The result column containing generated sequences.

std::unique_ptr<column> sequences(column_view const &starts, column_view const &steps, column_view const &sizes, rmm::cuda_stream_view stream = cudf::get_default_stream(), rmm::device_async_resource_ref mr = rmm::mr::get_current_device_resource())#

Create a lists column in which each row contains a sequence of values specified by a tuple of (start, step, size) parameters.

Create a lists column in which each row is a sequence of values starting from a start value, incrementing by a step value, and its cardinality is specified by a size value. The values start, step, and size used to generate each list is taken from the corresponding row of the input starts, steps, and sizes columns.

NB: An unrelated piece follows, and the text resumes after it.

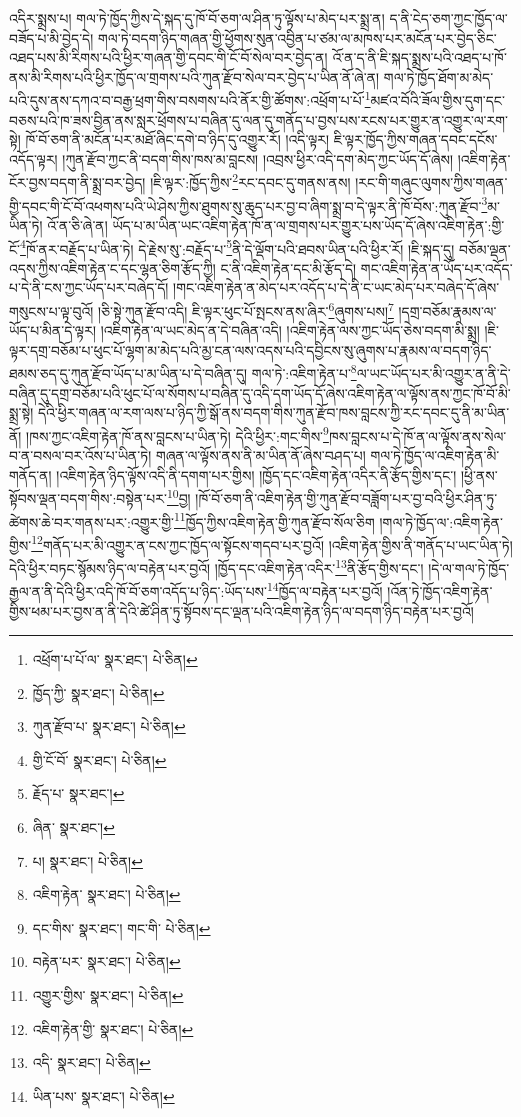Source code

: འདིར་སྨྲས་པ། གལ་ཏེ་ཁྱོད་ཀྱིས་དེ་སྐད་དུ་ཁོ་བོ་ཅག་ལ་ཤིན་ཏུ་ལྟོས་པ་མེད་པར་སྨྲ་ན། ད་ནི་ངེད་ཅག་ཀྱང་ཁྱོད་ལ་བཟོད་པ་མི་བྱེད་དེ། གལ་ཏེ་བདག་ཉིད་གཞན་གྱི་ཕྱོགས་སུན་འབྱིན་པ་ཙམ་ལ་མཁས་པར་མངོན་པར་བྱེད་ཅིང་འཐད་པས་མི་རིགས་པའི་ཕྱིར་གཞན་གྱི་དབང་གི་ངོ་བོ་སེལ་བར་བྱེད་ན། འོ་ན་ད་ནི་ཇི་སྐད་སྨྲས་པའི་འཐད་པ་ཁོ་ནས་མི་རིགས་པའི་ཕྱིར་ཁྱོད་ལ་གྲགས་པའི་ཀུན་རྫོབ་སེལ་བར་བྱེད་པ་ཡིན་ནོ་ཞེ་ན། གལ་ཏེ་ཁྱོད་ཐོག་མ་མེད་པའི་དུས་ནས་དཀའ་བ་བརྒྱ་ཕྲག་གིས་བསགས་པའི་ནོར་གྱི་ཚོགས་:འཕྲོག་པ་པོ་\footnote{འཕྲོག་པ་པོ་ལ་  སྣར་ཐང་།  པེ་ཅིན། }མཛའ་བོའི་ཟོལ་གྱིས་དུག་དང་བཅས་པའི་ཁ་ཟས་བྱིན་ནས་སླར་ཕྲོགས་པ་བཞིན་དུ་ལན་དུ་གནོད་པ་བྱས་པས་རངས་པར་གྱུར་ན་འགྱུར་ལ་རག་སྟེ། ཁོ་བོ་ཅག་ནི་མངོན་པར་མཐོ་ཞིང་དགེ་བ་ཉིད་དུ་འགྱུར་རོ། །འདི་ལྟར། ཇི་ལྟར་ཁྱོད་ཀྱིས་གཞན་དབང་དངོས་འདོད་ལྟར། །ཀུན་རྫོབ་ཀྱང་ནི་བདག་གིས་ཁས་མ་བླངས། །འབྲས་ཕྱིར་འདི་དག་མེད་ཀྱང་ཡོད་དོ་ཞེས། །འཇིག་རྟེན་ངོར་བྱས་བདག་ནི་སྨྲ་བར་བྱེད། །ཇི་ལྟར་:ཁྱོད་ཀྱིས་\footnote{ཁྱོད་ཀྱི་  སྣར་ཐང་།  པེ་ཅིན། }རང་དབང་དུ་གནས་ནས། །རང་གི་གཞུང་ལུགས་ཀྱིས་གཞན་གྱི་དབང་གི་ངོ་བོ་འཕགས་པའི་ཡེ་ཤེས་ཀྱིས་ཐུགས་སུ་ཆུད་པར་བྱ་བ་ཞིག་སྨྲ་བ་དེ་ལྟར་ནི་ཁོ་བོས་:ཀུན་རྫོབ་\footnote{ཀུན་རྫོབ་པ་  སྣར་ཐང་།  པེ་ཅིན། }མ་ཡིན་ཏེ། འོ་ན་ཅི་ཞེ་ན། ཡོད་པ་མ་ཡིན་ཡང་འཇིག་རྟེན་ཁོ་ན་ལ་གྲགས་པར་གྱུར་པས་ཡོད་དོ་ཞེས་འཇིག་རྟེན་:གྱི་ངོ་\footnote{གྱི་ངོ་བོ་  སྣར་ཐང་།  པེ་ཅིན། }ཁོ་ནར་བརྗོད་པ་ཡིན་ཏེ། དེ་རྗེས་སུ་:བརྗོད་པ་\footnote{རྗོད་པ་  སྣར་ཐང་། }ནི་དེ་ལྡོག་པའི་ཐབས་ཡིན་པའི་ཕྱིར་རོ། །ཇི་སྐད་དུ། བཅོམ་ལྡན་འདས་ཀྱིས་འཇིག་རྟེན་ང་དང་ལྷན་ཅིག་རྩོད་ཀྱི། ང་ནི་འཇིག་རྟེན་དང་མི་རྩོད་དེ། གང་འཇིག་རྟེན་ན་ཡོད་པར་འདོད་པ་དེ་ནི་ངས་ཀྱང་ཡོད་པར་བཞེད་དོ། །གང་འཇིག་རྟེན་ན་མེད་པར་འདོད་པ་དེ་ནི་ང་ཡང་མེད་པར་བཞེད་དོ་ཞེས་གསུངས་པ་ལྟ་བུའོ། །ཅི་སྟེ་ཀུན་རྫོབ་འདི། ཇི་ལྟར་ཕུང་པོ་སྤངས་ནས་ཞིར་\footnote{ཞིན་  སྣར་ཐང་། }ཞུགས་པས།\footnote{པ།  སྣར་ཐང་།  པེ་ཅིན། } །དགྲ་བཅོམ་རྣམས་ལ་ཡོད་པ་མིན་དེ་ལྟར། །འཇིག་རྟེན་ལ་ཡང་མེད་ན་དེ་བཞིན་འདི། །འཇིག་རྟེན་ལས་ཀྱང་ཡོད་ཅེས་བདག་མི་སྨྲ། །ཇི་ལྟར་དགྲ་བཅོམ་པ་ཕུང་པོ་ལྷག་མ་མེད་པའི་མྱ་ངན་ལས་འདས་པའི་དབྱིངས་སུ་ཞུགས་པ་རྣམས་ལ་བདག་ཉིད་ཐམས་ཅད་དུ་ཀུན་རྫོབ་ཡོད་པ་མ་ཡིན་པ་དེ་བཞིན་དུ། གལ་ཏེ་:འཇིག་རྟེན་པ་\footnote{འཇིག་རྟེན་  སྣར་ཐང་།  པེ་ཅིན། }ལ་ཡང་ཡོད་པར་མི་འགྱུར་ན་ནི་དེ་བཞིན་དུ་དགྲ་བཅོམ་པའི་ཕུང་པོ་ལ་སོགས་པ་བཞིན་དུ་འདི་དག་ཡོད་དོ་ཞེས་འཇིག་རྟེན་ལ་ལྟོས་ནས་ཀྱང་ཁོ་བོ་མི་སྨྲ་སྟེ། དེའི་ཕྱིར་གཞན་ལ་རག་ལས་པ་ཉིད་ཀྱི་སྒོ་ནས་བདག་གིས་ཀུན་རྫོབ་ཁས་བླངས་ཀྱི་རང་དབང་དུ་ནི་མ་ཡིན་ནོ། །ཁས་ཀྱང་འཇིག་རྟེན་ཁོ་ནས་བླངས་པ་ཡིན་ཏེ། དེའི་ཕྱིར་:གང་གིས་\footnote{དང་གིས་  སྣར་ཐང་། གང་གི་  པེ་ཅིན། }ཁས་བླངས་པ་དེ་ཁོ་ན་ལ་ལྟོས་ནས་སེལ་བ་ན་བསལ་བར་འོས་པ་ཡིན་ཏེ། གཞན་ལ་ལྟོས་ནས་ནི་མ་ཡིན་ནོ་ཞེས་བཤད་པ། གལ་ཏེ་ཁྱོད་ལ་འཇིག་རྟེན་མི་གནོད་ན། །འཇིག་རྟེན་ཉིད་ལྟོས་འདི་ནི་དགག་པར་གྱིས། །ཁྱོད་དང་འཇིག་རྟེན་འདིར་ནི་རྩོད་གྱིས་དང་། །ཕྱི་ནས་སྟོབས་ལྡན་བདག་གིས་:བསྟེན་པར་\footnote{བརྟེན་པར་  སྣར་ཐང་།  པེ་ཅིན། }བྱ། །ཁོ་བོ་ཅག་ནི་འཇིག་རྟེན་གྱི་ཀུན་རྫོབ་བཟློག་པར་བྱ་བའི་ཕྱིར་ཤིན་ཏུ་ཚེགས་ཆེ་བར་གནས་པར་:འགྱུར་གྱི་\footnote{འགྱུར་གྱིས་  སྣར་ཐང་།  པེ་ཅིན། }ཁྱོད་ཀྱིས་འཇིག་རྟེན་གྱི་ཀུན་རྫོབ་སོལ་ཅིག །གལ་ཏེ་ཁྱོད་ལ་:འཇིག་རྟེན་གྱིས་\footnote{འཇིག་རྟེན་གྱི་  སྣར་ཐང་།  པེ་ཅིན། }གནོད་པར་མི་འགྱུར་ན་ངས་ཀྱང་ཁྱོད་ལ་སྟོངས་གདབ་པར་བྱའོ། །འཇིག་རྟེན་གྱིས་ནི་གནོད་པ་ཡང་ཡིན་ཏེ། དེའི་ཕྱིར་བཏང་སྙོམས་ཉིད་ལ་བརྟེན་པར་བྱའོ། །ཁྱོད་དང་འཇིག་རྟེན་འདིར་\footnote{འདི་  སྣར་ཐང་།  པེ་ཅིན། }ནི་རྩོད་གྱིས་དང་། །དེ་ལ་གལ་ཏེ་ཁྱོད་རྒྱལ་ན་ནི་དེའི་ཕྱིར་འདི་ཁོ་བོ་ཅག་འདོད་པ་ཉིད་:ཡོད་པས་\footnote{ཡིན་པས་  སྣར་ཐང་།  པེ་ཅིན། }ཁྱོད་ལ་བརྟེན་པར་བྱའོ། །འོན་ཏེ་ཁྱོད་འཇིག་རྟེན་གྱིས་ཕམ་པར་བྱས་ན་ནི་དེའི་ཚེ་ཤིན་ཏུ་སྟོབས་དང་ལྡན་པའི་འཇིག་རྟེན་ཉིད་ལ་བདག་ཉིད་བརྟེན་པར་བྱའོ།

  • sizes must be a column of integer types.

  • starts and steps columns must have the same type.

  • All the input columns must not have nulls.

  • If any row of the sizes column contains negative value, the output is undefined.

starts = [0, 1, 2, 3, 4]
steps  = [2, 1, 1, 1, -3]
sizes  = [0, 2, 2, 1, 3]

output = [ [], [1, 2], [2, 3], [3], [4, 1, -2] ]
Throws:
  • cudf::logic_error – if sizes column is not of integer types.

  • cudf::logic_error – if any input column has nulls.

  • cudf::logic_error – if starts and steps columns have different types.

  • cudf::logic_error – if starts, steps, and sizes columns do not have the same size.

  • std::overflow_error – if the output column would exceed the column size limit.

Parameters:
  • starts – First values in the result sequences.

  • steps – Increment values for the result sequences.

  • sizes – Numbers of values in the result sequences.

  • stream – CUDA stream used for device memory operations and kernel launches.

  • mr – Device memory resource used to allocate the returned column’s device memory.

Returns:

The result column containing generated sequences.